◆ **Assignment**:
Each of the records that follow needs an exact reproduction.

==== Data records ====

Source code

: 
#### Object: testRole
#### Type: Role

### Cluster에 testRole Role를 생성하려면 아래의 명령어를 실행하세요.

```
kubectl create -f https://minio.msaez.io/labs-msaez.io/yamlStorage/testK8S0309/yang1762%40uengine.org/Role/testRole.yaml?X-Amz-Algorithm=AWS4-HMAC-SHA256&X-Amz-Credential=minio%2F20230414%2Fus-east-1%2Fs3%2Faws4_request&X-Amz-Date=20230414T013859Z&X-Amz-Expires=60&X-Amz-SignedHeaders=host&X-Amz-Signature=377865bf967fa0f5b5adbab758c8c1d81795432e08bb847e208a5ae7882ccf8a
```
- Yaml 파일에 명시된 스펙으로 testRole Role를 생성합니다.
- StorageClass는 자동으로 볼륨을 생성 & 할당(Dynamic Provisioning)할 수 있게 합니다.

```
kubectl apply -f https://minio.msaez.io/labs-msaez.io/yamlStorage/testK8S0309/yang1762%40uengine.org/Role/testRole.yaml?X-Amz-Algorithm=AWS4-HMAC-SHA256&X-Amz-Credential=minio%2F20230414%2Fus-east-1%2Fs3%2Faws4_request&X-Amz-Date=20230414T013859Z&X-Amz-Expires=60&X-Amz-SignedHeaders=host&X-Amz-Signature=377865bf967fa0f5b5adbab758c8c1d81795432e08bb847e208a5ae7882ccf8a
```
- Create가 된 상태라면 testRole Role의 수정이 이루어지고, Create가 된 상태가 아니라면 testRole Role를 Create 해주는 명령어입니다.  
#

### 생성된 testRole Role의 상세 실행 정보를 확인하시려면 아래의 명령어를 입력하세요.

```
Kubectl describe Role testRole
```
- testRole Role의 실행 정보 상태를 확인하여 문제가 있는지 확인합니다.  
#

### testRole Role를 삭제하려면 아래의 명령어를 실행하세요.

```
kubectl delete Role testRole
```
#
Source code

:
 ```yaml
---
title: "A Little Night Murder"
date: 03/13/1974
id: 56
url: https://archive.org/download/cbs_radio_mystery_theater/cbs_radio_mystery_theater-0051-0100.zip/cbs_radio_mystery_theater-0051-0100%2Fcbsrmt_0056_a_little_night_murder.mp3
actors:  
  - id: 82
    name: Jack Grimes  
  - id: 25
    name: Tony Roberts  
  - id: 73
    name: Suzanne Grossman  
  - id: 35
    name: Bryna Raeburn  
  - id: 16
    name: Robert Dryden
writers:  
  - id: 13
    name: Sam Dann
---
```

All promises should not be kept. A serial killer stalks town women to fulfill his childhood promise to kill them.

====

◆ **Result**:
Source code

: 
#### Object: testRole
#### Type: Role

### Cluster에 testRole Role를 생성하려면 아래의 명령어를 실행하세요.

```
kubectl create -f https://minio.msaez.io/labs-msaez.io/yamlStorage/testK8S0309/yang1762%40uengine.org/Role/testRole.yaml?X-Amz-Algorithm=AWS4-HMAC-SHA256&X-Amz-Credential=minio%2F20230414%2Fus-east-1%2Fs3%2Faws4_request&X-Amz-Date=20230414T013859Z&X-Amz-Expires=60&X-Amz-SignedHeaders=host&X-Amz-Signature=377865bf967fa0f5b5adbab758c8c1d81795432e08bb847e208a5ae7882ccf8a
```
- Yaml 파일에 명시된 스펙으로 testRole Role를 생성합니다.
- StorageClass는 자동으로 볼륨을 생성 & 할당(Dynamic Provisioning)할 수 있게 합니다.

```
kubectl apply -f https://minio.msaez.io/labs-msaez.io/yamlStorage/testK8S0309/yang1762%40uengine.org/Role/testRole.yaml?X-Amz-Algorithm=AWS4-HMAC-SHA256&X-Amz-Credential=minio%2F20230414%2Fus-east-1%2Fs3%2Faws4_request&X-Amz-Date=20230414T013859Z&X-Amz-Expires=60&X-Amz-SignedHeaders=host&X-Amz-Signature=377865bf967fa0f5b5adbab758c8c1d81795432e08bb847e208a5ae7882ccf8a
```
- Create가 된 상태라면 testRole Role의 수정이 이루어지고, Create가 된 상태가 아니라면 testRole Role를 Create 해주는 명령어입니다.  
#

### 생성된 testRole Role의 상세 실행 정보를 확인하시려면 아래의 명령어를 입력하세요.

```
Kubectl describe Role testRole
```
- testRole Role의 실행 정보 상태를 확인하여 문제가 있는지 확인합니다.  
#

### testRole Role를 삭제하려면 아래의 명령어를 실행하세요.

```
kubectl delete Role testRole
```
#
Source code

:
 ```yaml
---
title: "A Little Night Murder"
date: 03/13/1974
id: 56
url: https://archive.org/download/cbs_radio_mystery_theater/cbs_radio_mystery_theater-0051-0100.zip/cbs_radio_mystery_theater-0051-0100%2Fcbsrmt_0056_a_little_night_murder.mp3
actors:  
  - id: 82
    name: Jack Grimes  
  - id: 25
    name: Tony Roberts  
  - id: 73
    name: Suzanne Grossman  
  - id: 35
    name: Bryna Raeburn  
  - id: 16
    name: Robert Dryden
writers:  
  - id: 13
    name: Sam Dann
---
```

All promises should not be kept. A serial killer stalks town women to fulfill his childhood promise to kill them.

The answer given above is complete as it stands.